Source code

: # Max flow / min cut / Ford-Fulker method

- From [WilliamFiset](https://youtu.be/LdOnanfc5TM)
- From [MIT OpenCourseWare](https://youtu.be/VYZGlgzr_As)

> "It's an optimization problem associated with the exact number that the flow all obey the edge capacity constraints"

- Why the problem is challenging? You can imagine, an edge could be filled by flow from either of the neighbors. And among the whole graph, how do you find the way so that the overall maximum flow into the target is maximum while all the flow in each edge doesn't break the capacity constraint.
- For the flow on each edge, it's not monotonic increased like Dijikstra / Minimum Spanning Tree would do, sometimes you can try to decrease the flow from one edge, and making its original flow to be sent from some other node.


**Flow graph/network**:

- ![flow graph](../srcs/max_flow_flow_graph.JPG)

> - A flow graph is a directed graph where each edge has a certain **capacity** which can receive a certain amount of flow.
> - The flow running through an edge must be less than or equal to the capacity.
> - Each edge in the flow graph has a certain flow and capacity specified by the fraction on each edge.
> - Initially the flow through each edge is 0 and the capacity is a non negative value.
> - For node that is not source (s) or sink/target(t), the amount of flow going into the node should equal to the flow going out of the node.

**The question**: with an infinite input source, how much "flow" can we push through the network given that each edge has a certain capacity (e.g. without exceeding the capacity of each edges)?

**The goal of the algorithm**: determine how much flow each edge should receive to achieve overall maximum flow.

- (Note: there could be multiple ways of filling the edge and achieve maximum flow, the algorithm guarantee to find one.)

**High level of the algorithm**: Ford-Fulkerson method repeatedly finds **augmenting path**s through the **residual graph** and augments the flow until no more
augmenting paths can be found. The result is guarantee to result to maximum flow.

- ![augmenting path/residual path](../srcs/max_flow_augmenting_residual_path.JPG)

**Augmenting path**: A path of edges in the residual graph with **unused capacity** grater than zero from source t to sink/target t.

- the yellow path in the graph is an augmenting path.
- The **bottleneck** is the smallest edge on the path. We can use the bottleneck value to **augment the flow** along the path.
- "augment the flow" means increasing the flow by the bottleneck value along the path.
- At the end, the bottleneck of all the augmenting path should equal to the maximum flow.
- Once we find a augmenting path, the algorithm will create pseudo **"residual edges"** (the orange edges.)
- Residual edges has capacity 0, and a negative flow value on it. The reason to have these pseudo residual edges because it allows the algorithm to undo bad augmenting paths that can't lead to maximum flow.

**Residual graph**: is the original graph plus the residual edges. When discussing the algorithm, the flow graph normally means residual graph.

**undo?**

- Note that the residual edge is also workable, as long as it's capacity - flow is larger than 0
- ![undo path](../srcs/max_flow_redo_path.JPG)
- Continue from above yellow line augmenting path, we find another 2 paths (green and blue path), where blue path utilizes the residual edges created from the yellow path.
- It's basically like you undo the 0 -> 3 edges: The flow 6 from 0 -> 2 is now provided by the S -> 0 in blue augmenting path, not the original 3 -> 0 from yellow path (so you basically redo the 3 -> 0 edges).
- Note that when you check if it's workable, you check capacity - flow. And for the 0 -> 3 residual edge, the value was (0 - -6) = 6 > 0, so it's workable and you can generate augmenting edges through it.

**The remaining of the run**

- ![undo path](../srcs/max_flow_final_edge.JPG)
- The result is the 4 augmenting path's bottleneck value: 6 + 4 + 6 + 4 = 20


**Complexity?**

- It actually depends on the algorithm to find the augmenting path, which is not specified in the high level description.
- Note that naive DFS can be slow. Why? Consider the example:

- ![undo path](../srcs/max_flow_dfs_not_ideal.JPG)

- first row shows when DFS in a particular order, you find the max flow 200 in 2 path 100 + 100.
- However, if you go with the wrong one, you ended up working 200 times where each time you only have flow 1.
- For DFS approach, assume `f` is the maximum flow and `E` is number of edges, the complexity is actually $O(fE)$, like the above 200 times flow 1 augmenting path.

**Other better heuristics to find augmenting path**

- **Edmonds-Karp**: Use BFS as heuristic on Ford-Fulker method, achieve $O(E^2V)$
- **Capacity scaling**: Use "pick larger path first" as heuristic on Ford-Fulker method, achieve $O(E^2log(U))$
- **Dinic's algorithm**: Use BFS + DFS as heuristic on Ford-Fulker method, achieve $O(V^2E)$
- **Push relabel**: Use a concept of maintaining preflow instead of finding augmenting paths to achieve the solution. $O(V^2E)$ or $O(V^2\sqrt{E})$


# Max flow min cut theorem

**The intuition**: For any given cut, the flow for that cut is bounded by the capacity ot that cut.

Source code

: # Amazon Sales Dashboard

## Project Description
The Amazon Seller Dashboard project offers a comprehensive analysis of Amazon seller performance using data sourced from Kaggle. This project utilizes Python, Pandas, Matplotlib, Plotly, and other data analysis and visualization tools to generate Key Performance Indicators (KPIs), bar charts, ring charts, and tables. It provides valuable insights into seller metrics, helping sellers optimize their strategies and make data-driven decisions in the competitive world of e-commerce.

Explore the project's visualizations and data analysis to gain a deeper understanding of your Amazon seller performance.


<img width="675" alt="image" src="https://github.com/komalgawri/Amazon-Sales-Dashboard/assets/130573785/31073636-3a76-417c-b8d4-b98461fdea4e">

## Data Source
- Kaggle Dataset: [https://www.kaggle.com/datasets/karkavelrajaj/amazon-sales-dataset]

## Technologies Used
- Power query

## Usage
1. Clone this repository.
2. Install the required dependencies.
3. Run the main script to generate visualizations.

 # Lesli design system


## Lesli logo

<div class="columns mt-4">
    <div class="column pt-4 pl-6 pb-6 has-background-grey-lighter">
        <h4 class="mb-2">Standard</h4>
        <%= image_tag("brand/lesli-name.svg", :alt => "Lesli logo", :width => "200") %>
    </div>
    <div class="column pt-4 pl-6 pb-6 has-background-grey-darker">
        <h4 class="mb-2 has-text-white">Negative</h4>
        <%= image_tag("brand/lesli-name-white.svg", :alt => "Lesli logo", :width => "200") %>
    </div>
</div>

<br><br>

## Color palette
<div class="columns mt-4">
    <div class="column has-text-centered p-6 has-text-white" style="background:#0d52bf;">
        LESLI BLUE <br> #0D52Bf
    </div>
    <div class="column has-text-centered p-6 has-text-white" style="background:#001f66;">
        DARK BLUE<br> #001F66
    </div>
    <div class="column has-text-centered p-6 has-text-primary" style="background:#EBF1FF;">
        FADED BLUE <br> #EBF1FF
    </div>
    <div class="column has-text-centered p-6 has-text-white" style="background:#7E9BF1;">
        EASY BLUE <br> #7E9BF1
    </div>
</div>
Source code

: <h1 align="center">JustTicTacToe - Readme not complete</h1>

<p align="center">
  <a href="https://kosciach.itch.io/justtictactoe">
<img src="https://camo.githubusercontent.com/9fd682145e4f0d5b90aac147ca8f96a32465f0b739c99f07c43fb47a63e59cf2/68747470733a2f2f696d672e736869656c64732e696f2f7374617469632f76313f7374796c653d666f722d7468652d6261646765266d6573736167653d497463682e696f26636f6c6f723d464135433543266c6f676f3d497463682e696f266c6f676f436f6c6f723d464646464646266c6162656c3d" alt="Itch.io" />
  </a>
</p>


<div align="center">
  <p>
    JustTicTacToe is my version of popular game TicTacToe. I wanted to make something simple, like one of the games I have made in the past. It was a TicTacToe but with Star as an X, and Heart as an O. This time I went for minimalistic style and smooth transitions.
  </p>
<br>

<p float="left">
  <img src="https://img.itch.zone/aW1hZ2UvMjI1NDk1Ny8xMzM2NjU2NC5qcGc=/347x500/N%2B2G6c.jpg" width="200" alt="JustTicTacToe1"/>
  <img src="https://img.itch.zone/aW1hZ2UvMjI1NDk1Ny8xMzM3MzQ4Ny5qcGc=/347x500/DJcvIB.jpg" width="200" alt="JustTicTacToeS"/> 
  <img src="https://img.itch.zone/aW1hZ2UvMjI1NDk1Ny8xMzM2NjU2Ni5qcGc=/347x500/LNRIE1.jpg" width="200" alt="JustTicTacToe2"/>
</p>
####
Begin at the first line of the entries above and copy every line exactly, ending with the line that contains "- Why the problem".

> Response box
Source code

: # Max flow / min cut / Ford-Fulker method

- From [WilliamFiset](https://youtu.be/LdOnanfc5TM)
- From [MIT OpenCourseWare](https://youtu.be/VYZGlgzr_As)

> "It's an optimization problem associated with the exact number that the flow all obey the edge capacity constraints"

- Why the problem is challenging? You can imagine, an edge could be filled by flow from either of the neighbors. And among the whole graph, how do you find the way so that the overall maximum flow into the target is maximum while all the flow in each edge doesn't break the capacity constraint.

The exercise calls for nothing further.